TASK BRIEF:
Wherever the word "volatility" appears in a line of the records, copy that line.
THE DATA START
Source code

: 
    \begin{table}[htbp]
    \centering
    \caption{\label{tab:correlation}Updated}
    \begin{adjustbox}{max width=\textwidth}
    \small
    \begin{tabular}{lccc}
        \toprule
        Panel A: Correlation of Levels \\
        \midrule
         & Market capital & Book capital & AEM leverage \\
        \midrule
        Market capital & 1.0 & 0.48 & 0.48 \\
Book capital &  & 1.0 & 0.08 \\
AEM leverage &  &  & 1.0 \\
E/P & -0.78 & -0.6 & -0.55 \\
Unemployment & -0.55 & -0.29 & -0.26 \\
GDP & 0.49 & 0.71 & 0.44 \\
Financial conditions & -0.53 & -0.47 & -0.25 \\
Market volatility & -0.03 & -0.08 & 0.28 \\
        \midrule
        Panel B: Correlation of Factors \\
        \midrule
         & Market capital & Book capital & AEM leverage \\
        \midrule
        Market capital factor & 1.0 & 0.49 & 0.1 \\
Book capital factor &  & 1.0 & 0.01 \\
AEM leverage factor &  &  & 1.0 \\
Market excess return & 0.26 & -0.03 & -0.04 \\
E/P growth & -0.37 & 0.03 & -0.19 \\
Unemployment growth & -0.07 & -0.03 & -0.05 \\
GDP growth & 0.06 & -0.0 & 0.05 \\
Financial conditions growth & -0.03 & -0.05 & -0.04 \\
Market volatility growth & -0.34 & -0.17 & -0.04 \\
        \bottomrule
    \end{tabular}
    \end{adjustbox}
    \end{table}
THE DATA END
SOLVED PROBLEM:
Market volatility & -0.03 & -0.08 & 0.28 \\
Market volatility growth & -0.34 & -0.17 & -0.04 \\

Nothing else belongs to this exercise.